A few weeks ago my wife and I found ourselves in Berlin. She, a child of Holocaust survivors had accompanied me to a conference I was attending in the city. Her grandfather had lived there and established a legendary clothing factory that had made him a very wealthy man. Ultimately, sometime in the 1930’s, all he was able to buy with this self-made fortune was a ticket to Bolivia. There was nothing more valuable at the time.
Gaby had grown up hearing stories of her family’s life in pre-Nazi Germany, but she had never had anything real to connect it to. Over Shabbat that began to change. We attended services in the Orianienburger Strasse synagogue, a fabulously grand building several stories high adorned with impressive turrets and golden domes consecrated in 1866 with a sanctuary large enough for 3200 worshippers. Having been severely damaged in World War II, today it is one-third museum, one-third home to a vibrant Masorti/Conservative congregation and one-third… well, one-third emptiness filled with our collective memory.
Gazing out the back windows of the building the casual visitor sees only an enormous, vacant plot where row after row of pews had once been positioned. My wife saw her grandfather. There he sat, elegantly dressed as befitting his station in life, attending services with the dozens of her ancestral family members who didn’t make it out in time. Tears clouded her eyes, blurring the vision of all the cousins, aunts and uncles she never had. In deference to them all, the community made a decision not to rebuild in the courtyard, instead simply marking the spot where the Holy Ark had once stood, a minimalist memorial to the majesty and vivacity of what once was.
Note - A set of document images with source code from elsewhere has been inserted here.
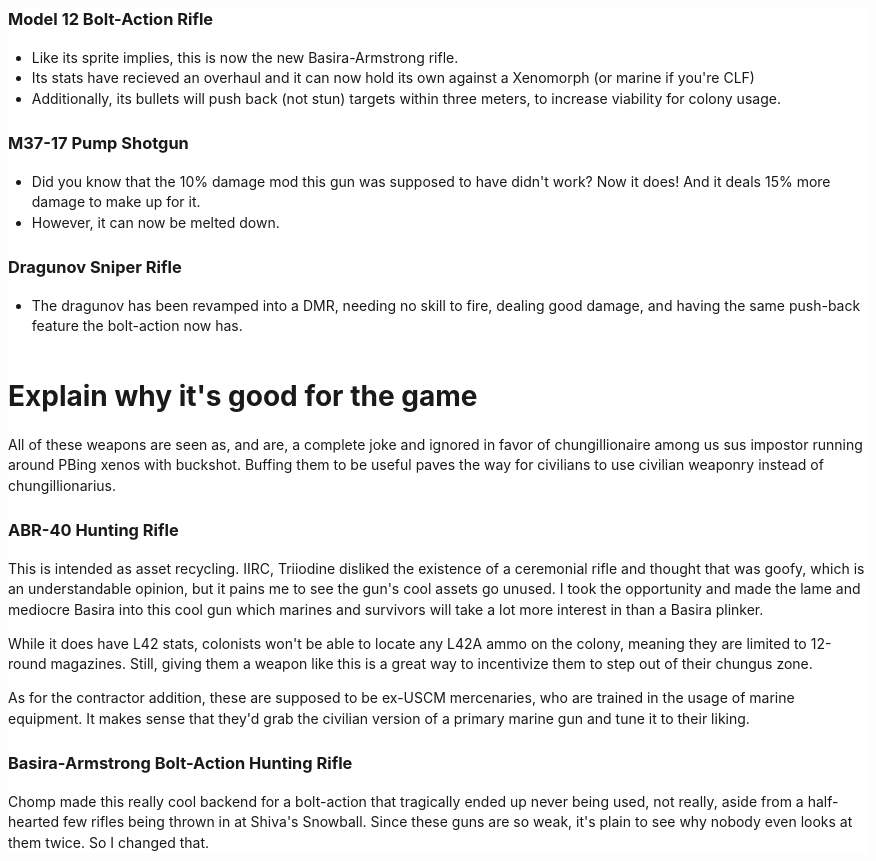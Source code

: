 ### Model 12 Bolt-Action Rifle

- Like its sprite implies, this is now the new Basira-Armstrong rifle.
- Its stats have recieved an overhaul and it can now hold its own
against a Xenomorph (or marine if you're CLF)
- Additionally, its bullets will push back (not stun) targets within
three meters, to increase viability for colony usage.

### M37-17 Pump Shotgun

- Did you know that the 10% damage mod this gun was supposed to have
didn't work? Now it does! And it deals 15% more damage to make up for
it.
- However, it can now be melted down.

### Dragunov Sniper Rifle

- The dragunov has been revamped into a DMR, needing no skill to fire,
dealing good damage, and having the same push-back feature the
bolt-action now has.



# Explain why it's good for the game



All of these weapons are seen as, and are, a complete joke and ignored
in favor of chungillionaire among us sus impostor running around PBing
xenos with buckshot. Buffing them to be useful paves the way for
civilians to use civilian weaponry instead of chungillionarius.

### ABR-40 Hunting Rifle

This is intended as asset recycling. IIRC, Triiodine disliked the
existence of a ceremonial rifle and thought that was goofy, which is an
understandable opinion, but it pains me to see the gun's cool assets go
unused. I took the opportunity and made the lame and mediocre Basira
into this cool gun which marines and survivors will take a lot more
interest in than a Basira plinker.

While it does have L42 stats, colonists won't be able to locate any L42A
ammo on the colony, meaning they are limited to 12-round magazines.
Still, giving them a weapon like this is a great way to incentivize them
to step out of their chungus zone.

As for the contractor addition, these are supposed to be ex-USCM
mercenaries, who are trained in the usage of marine equipment. It makes
sense that they'd grab the civilian version of a primary marine gun and
tune it to their liking.

### Basira-Armstrong Bolt-Action Hunting Rifle

Chomp made this really cool backend for a bolt-action that tragically
ended up never being used, not really, aside from a half-hearted few
rifles being thrown in at Shiva's Snowball. Since these guns are so
weak, it's plain to see why nobody even looks at them twice. So I
changed that.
Monday we set out to reconstruct more of the past. Our destination: Mohrenstrasse 37, the address of the family business, the foundation of the fortune that had been cashed in for a one-way passage to South America. We didn’t know what we would find. Berlin had been largely demolished during the war and even if the street hadn’t been renamed and some of the old buildings had survived, there could be no knowing if they had been renumbered or not. Still, a pilgrimage is a pilgrimage and my wife was determined not to return home without having made an effort to pay homage to her forebears.
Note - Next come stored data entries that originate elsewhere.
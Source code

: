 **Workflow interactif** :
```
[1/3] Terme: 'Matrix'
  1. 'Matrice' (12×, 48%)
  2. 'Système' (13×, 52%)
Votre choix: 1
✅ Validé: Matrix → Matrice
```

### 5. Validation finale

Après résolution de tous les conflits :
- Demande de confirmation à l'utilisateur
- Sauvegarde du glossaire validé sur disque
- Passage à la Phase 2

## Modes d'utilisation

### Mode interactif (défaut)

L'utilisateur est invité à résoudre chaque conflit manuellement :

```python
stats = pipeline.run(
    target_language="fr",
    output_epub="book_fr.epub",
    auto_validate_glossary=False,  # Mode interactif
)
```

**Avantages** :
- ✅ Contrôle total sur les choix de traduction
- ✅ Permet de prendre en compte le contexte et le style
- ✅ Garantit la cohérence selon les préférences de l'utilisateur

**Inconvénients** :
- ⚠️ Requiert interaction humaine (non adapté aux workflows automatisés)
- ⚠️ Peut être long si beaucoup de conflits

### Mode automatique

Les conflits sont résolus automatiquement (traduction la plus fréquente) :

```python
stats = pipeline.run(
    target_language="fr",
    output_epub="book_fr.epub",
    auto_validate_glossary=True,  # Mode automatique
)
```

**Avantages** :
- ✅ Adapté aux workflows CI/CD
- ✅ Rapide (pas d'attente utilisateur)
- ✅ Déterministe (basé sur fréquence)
We headed out from ground zero, the epicenter of Potsdamer Platz with its remnants of the infamous wall that once divided the city into East and West, a stark reminder of why we were there in the first place. A few hundred meters away we found it. Another grand structure with colonnades clearly marked with the number 37. Doubts, however, grew that this was the building we were looking for as we were amused to discover that it now housed the German Ministry of Justice. Not deterred by the improbability, my wife ventured inside as I waited sheepishly on the sidewalk, bracing for her to return disappointed and emptyhanded. But sometimes fact is stranger than fiction. It turns out that Gaby’s grandfather was not the only one who had his business here, and the current government tenants, converting irony into honor, had produced a booklet documenting the history of this once thriving garment district with its more than 2400 Jewish shops and factories – and the Nazi terror that destroyed it. The discovery, the acknowledgment, the graphic documentation… Mohrenstrasse 37 was no longer the address only of Gaby’s grandfather, but of mine as well, of all of ours. After several poignant minutes of taking all this in, we were hit with another emotional jolt. Walking on, at the very next corner, we came to Jerusalemer Strasse. My wife’s very own intersection of the Holocaust and Israel’s rebirth.
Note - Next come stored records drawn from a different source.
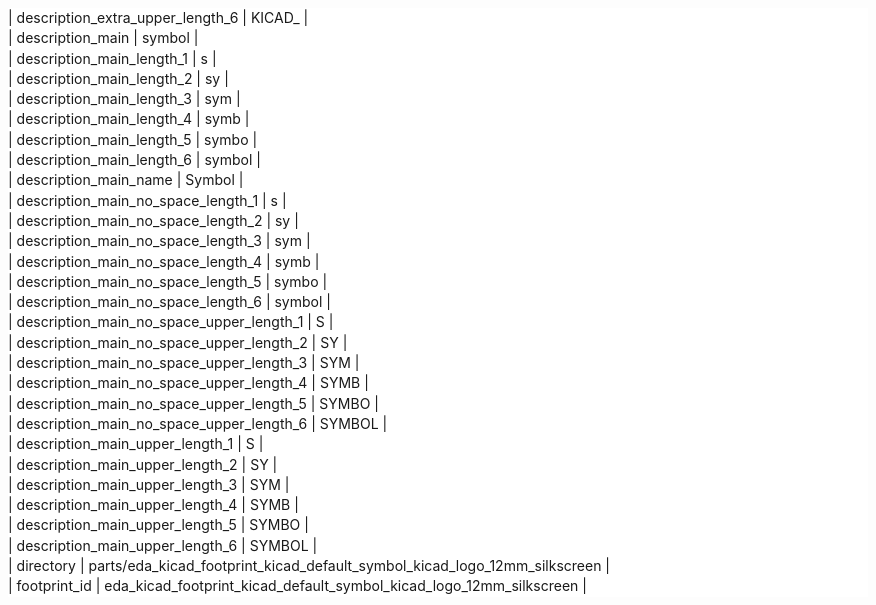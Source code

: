 | description_extra_upper_length_6 | KICAD_ |  
| description_main | symbol |  
| description_main_length_1 | s |  
| description_main_length_2 | sy |  
| description_main_length_3 | sym |  
| description_main_length_4 | symb |  
| description_main_length_5 | symbo |  
| description_main_length_6 | symbol |  
| description_main_name | Symbol |  
| description_main_no_space_length_1 | s |  
| description_main_no_space_length_2 | sy |  
| description_main_no_space_length_3 | sym |  
| description_main_no_space_length_4 | symb |  
| description_main_no_space_length_5 | symbo |  
| description_main_no_space_length_6 | symbol |  
| description_main_no_space_upper_length_1 | S |  
| description_main_no_space_upper_length_2 | SY |  
| description_main_no_space_upper_length_3 | SYM |  
| description_main_no_space_upper_length_4 | SYMB |  
| description_main_no_space_upper_length_5 | SYMBO |  
| description_main_no_space_upper_length_6 | SYMBOL |  
| description_main_upper_length_1 | S |  
| description_main_upper_length_2 | SY |  
| description_main_upper_length_3 | SYM |  
| description_main_upper_length_4 | SYMB |  
| description_main_upper_length_5 | SYMBO |  
| description_main_upper_length_6 | SYMBOL |  
| directory | parts/eda_kicad_footprint_kicad_default_symbol_kicad_logo_12mm_silkscreen |  
| footprint_id | eda_kicad_footprint_kicad_default_symbol_kicad_logo_12mm_silkscreen |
Fast forward. Back home in Jerusalem, it is my birthday weekend and our five children, their spouses and significant others and our nine grandchildren have gathered together to celebrate with me. The recent experience in Berlin fresh in my mind, I consciously acknowledge these nineteen gifts sittings around the Shabbat table, 20 including my wife. One was born in Russia, one in the Ukraine. Others are just a generation once removed from Romania, Chile, Argentina, Germany, Poland and the United States. My very own “ingathering of the exiles” right here in my dining room.
In this topsy-turvy season of rejoicing in our freedom, commemorating the slaughter of our people, acknowledging the sacrifice of our heroes, paying our respect to the fallen, crying over the loss of loved ones wrested from us in battle and by terror, and celebrating the wonder of our return onto our homeland and the reunification of our eternal capital Jerusalem, I choose to take nothing for granted. With all that yet remains to repair and perfect in this Jewish state of ours, with all that the Zionist ideal yet beckons us to realize and fulfill, I pause to count my blessings. I invite you to do so as well. They belong to us all.